(Dataset entries)
--------------------------------------------------
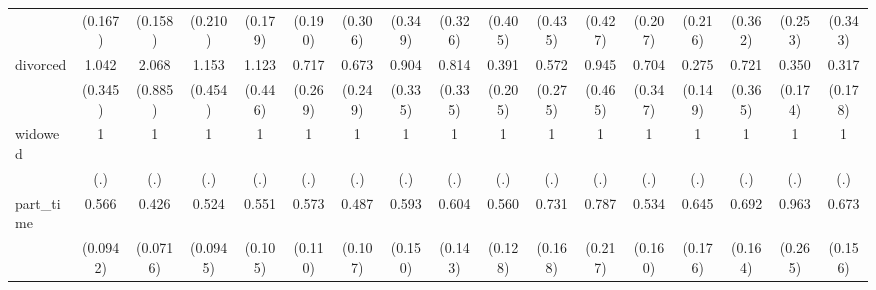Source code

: {\begin{tabular}{l*{16}{c}}
                    &     (0.167)         &     (0.158)         &     (0.210)         &     (0.179)         &     (0.190)         &     (0.306)         &     (0.349)         &     (0.326)         &     (0.405)         &     (0.435)         &     (0.427)         &     (0.207)         &     (0.216)         &     (0.362)         &     (0.253)         &     (0.343)         \\
[1em]
divorced            &       1.042         &       2.068         &       1.153         &       1.123         &       0.717         &       0.673         &       0.904         &       0.814         &       0.391         &       0.572         &       0.945         &       0.704         &       0.275\sym{*}  &       0.721         &       0.350\sym{*}  &       0.317\sym{*}  \\
                    &     (0.345)         &     (0.885)         &     (0.454)         &     (0.446)         &     (0.269)         &     (0.249)         &     (0.335)         &     (0.335)         &     (0.205)         &     (0.275)         &     (0.465)         &     (0.347)         &     (0.149)         &     (0.365)         &     (0.174)         &     (0.178)         \\
[1em]
widowed             &           1         &           1         &           1         &           1         &           1         &           1         &           1         &           1         &           1         &           1         &           1         &           1         &           1         &           1         &           1         &           1         \\
                    &         (.)         &         (.)         &         (.)         &         (.)         &         (.)         &         (.)         &         (.)         &         (.)         &         (.)         &         (.)         &         (.)         &         (.)         &         (.)         &         (.)         &         (.)         &         (.)         \\
[1em]
part\_time           &       0.566\sym{***}&       0.426\sym{***}&       0.524\sym{***}&       0.551\sym{**} &       0.573\sym{**} &       0.487\sym{**} &       0.593\sym{*}  &       0.604\sym{*}  &       0.560\sym{*}  &       0.731         &       0.787         &       0.534\sym{*}  &       0.645         &       0.692         &       0.963         &       0.673         \\
                    &    (0.0942)         &    (0.0716)         &    (0.0945)         &     (0.105)         &     (0.110)         &     (0.107)         &     (0.150)         &     (0.143)         &     (0.128)         &     (0.168)         &     (0.217)         &     (0.160)         &     (0.176)         &     (0.164)         &     (0.265)         &     (0.156)         \\

\end{tabular}}
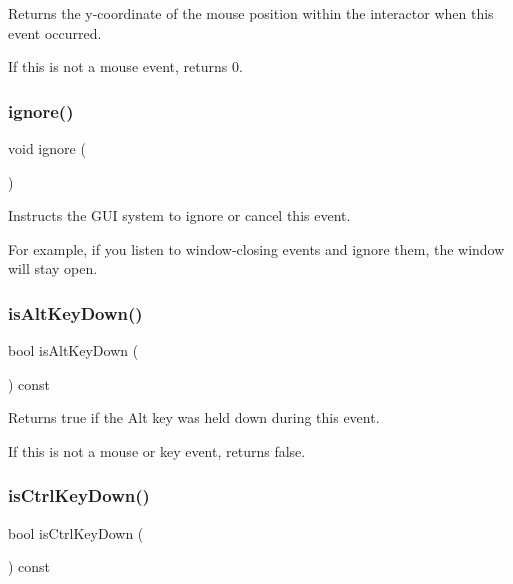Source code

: Returns the y-\/coordinate of the mouse position within the interactor when this event occurred. 

If this is not a mouse event, returns 0. \mbox{\label{classGEvent_a1d8bbef538fb750723bcc8f3cbc77720}} 
\subsubsection{\texorpdfstring{ignore()}{ignore()}}
{\footnotesize\ttfamily void ignore (\begin{DoxyParamCaption}{ }\end{DoxyParamCaption})\hspace{0.3cm}{\ttfamily [virtual]}}



Instructs the G\+UI system to ignore or cancel this event. 

For example, if you listen to window-\/closing events and ignore them, the window will stay open. \mbox{\label{classGEvent_ac5cfd7d64f7bc3d43c4ce4326f213ab5}} 
\subsubsection{\texorpdfstring{is\+Alt\+Key\+Down()}{isAltKeyDown()}}
{\footnotesize\ttfamily bool is\+Alt\+Key\+Down (\begin{DoxyParamCaption}{ }\end{DoxyParamCaption}) const\hspace{0.3cm}{\ttfamily [virtual]}}



Returns {\ttfamily true} if the Alt key was held down during this event. 

If this is not a mouse or key event, returns false. \mbox{\label{classGEvent_a32ebd8661e615f5fbe15322b3423e06c}} 
\subsubsection{\texorpdfstring{is\+Ctrl\+Key\+Down()}{isCtrlKeyDown()}}
{\footnotesize\ttfamily bool is\+Ctrl\+Key\+Down (\begin{DoxyParamCaption}{ }\end{DoxyParamCaption}) const\hspace{0.3cm}{\ttfamily [virtual]}}



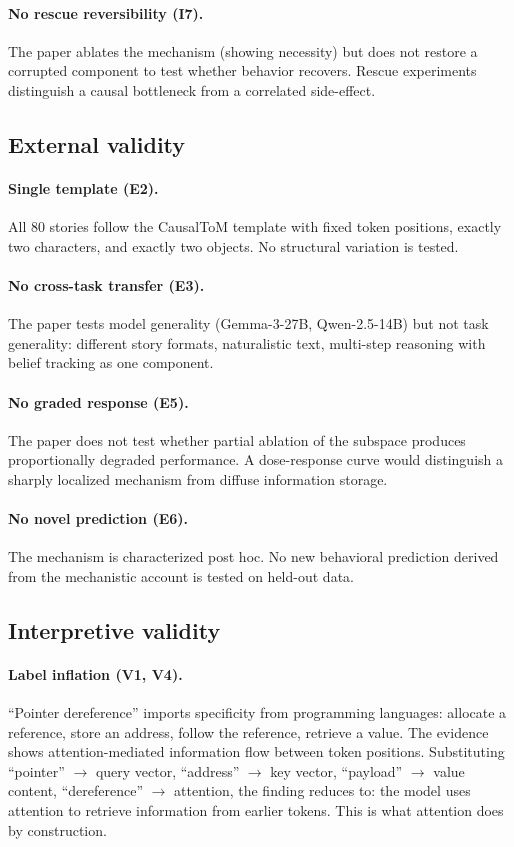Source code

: \documentclass[11pt]{article}
\begin{document}
\paragraph{No rescue reversibility (I7).}
The paper ablates the mechanism (showing necessity) but does not restore a corrupted component to test whether behavior recovers. Rescue experiments distinguish a causal bottleneck from a correlated side-effect.

\subsection{External validity}

\paragraph{Single template (E2).}
All 80 stories follow the CausalToM template with fixed token positions, exactly two characters, and exactly two objects. No structural variation is tested.

\paragraph{No cross-task transfer (E3).}
The paper tests model generality (Gemma-3-27B, Qwen-2.5-14B) but not task generality: different story formats, naturalistic text, multi-step reasoning with belief tracking as one component.

\paragraph{No graded response (E5).}
The paper does not test whether partial ablation of the subspace produces proportionally degraded performance. A dose-response curve would distinguish a sharply localized mechanism from diffuse information storage.

\paragraph{No novel prediction (E6).}
The mechanism is characterized post hoc. No new behavioral prediction derived from the mechanistic account is tested on held-out data.

\subsection{Interpretive validity}

\paragraph{Label inflation (V1, V4).}
``Pointer dereference'' imports specificity from programming languages: allocate a reference, store an address, follow the reference, retrieve a value. The evidence shows attention-mediated information flow between token positions. Substituting ``pointer'' $\rightarrow$ query vector, ``address'' $\rightarrow$ key vector, ``payload'' $\rightarrow$ value content, ``dereference'' $\rightarrow$ attention, the finding reduces to: the model uses attention to retrieve information from earlier tokens. This is what attention does by construction.
\end{document}

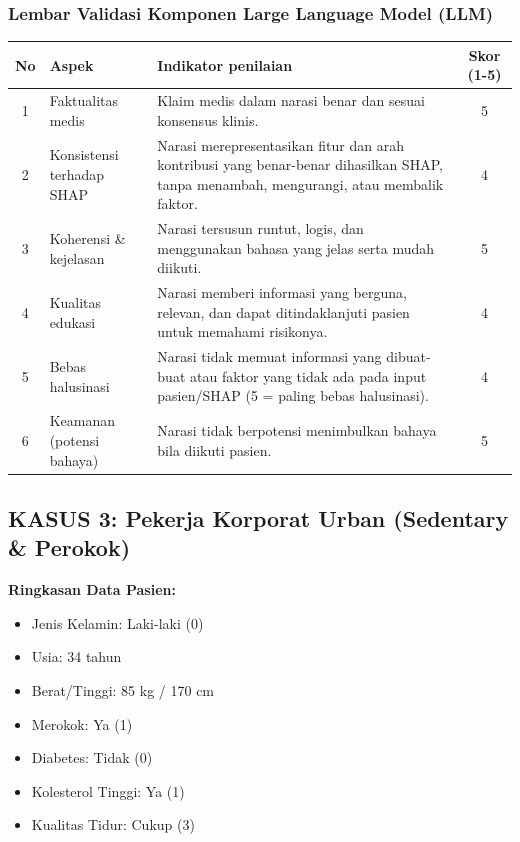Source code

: \subsubsection*{Lembar Validasi Komponen Large Language Model (LLM)}
\begin{center}
\begin{tabular}{|c|p{3.5cm}|p{7.5cm}|c|}
\hline
\textbf{No} & \textbf{Aspek} & \textbf{Indikator penilaian} & \textbf{Skor (1-5)} \\ \hline
1 & Faktualitas medis & Klaim medis dalam narasi benar dan sesuai konsensus klinis. & 5 \\ \hline
2 & Konsistensi terhadap SHAP & Narasi merepresentasikan fitur dan arah kontribusi yang benar-benar dihasilkan SHAP, tanpa menambah, mengurangi, atau membalik faktor. & 4 \\ \hline
3 & Koherensi \& kejelasan & Narasi tersusun runtut, logis, dan menggunakan bahasa yang jelas serta mudah diikuti. & 5 \\ \hline
4 & Kualitas edukasi & Narasi memberi informasi yang berguna, relevan, dan dapat ditindaklanjuti pasien untuk memahami risikonya. & 4 \\ \hline
5 & Bebas halusinasi & Narasi tidak memuat informasi yang dibuat-buat atau faktor yang tidak ada pada input pasien/SHAP (5 = paling bebas halusinasi). & 4 \\ \hline
6 & Keamanan (potensi bahaya) & Narasi tidak berpotensi menimbulkan bahaya bila diikuti pasien. & 5 \\ \hline
\end{tabular}
\end{center}

\vspace{1.5cm}

\subsection*{KASUS 3: Pekerja Korporat Urban (Sedentary \& Perokok)}
\textbf{Ringkasan Data Pasien:}
\begin{itemize}
    \item Jenis Kelamin: Laki-laki (0)
    \item Usia: 34 tahun
    \item Berat/Tinggi: 85 kg / 170 cm
    \item Merokok: Ya (1)
    \item Diabetes: Tidak (0)
    \item Kolesterol Tinggi: Ya (1)
    \item Kualitas Tidur: Cukup (3)
\end{itemize}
--------------------------------------------------
> Task details: Give the number of lines in the data that include the string "Kualitas", please, and nothing else.

> Answer for the task: 2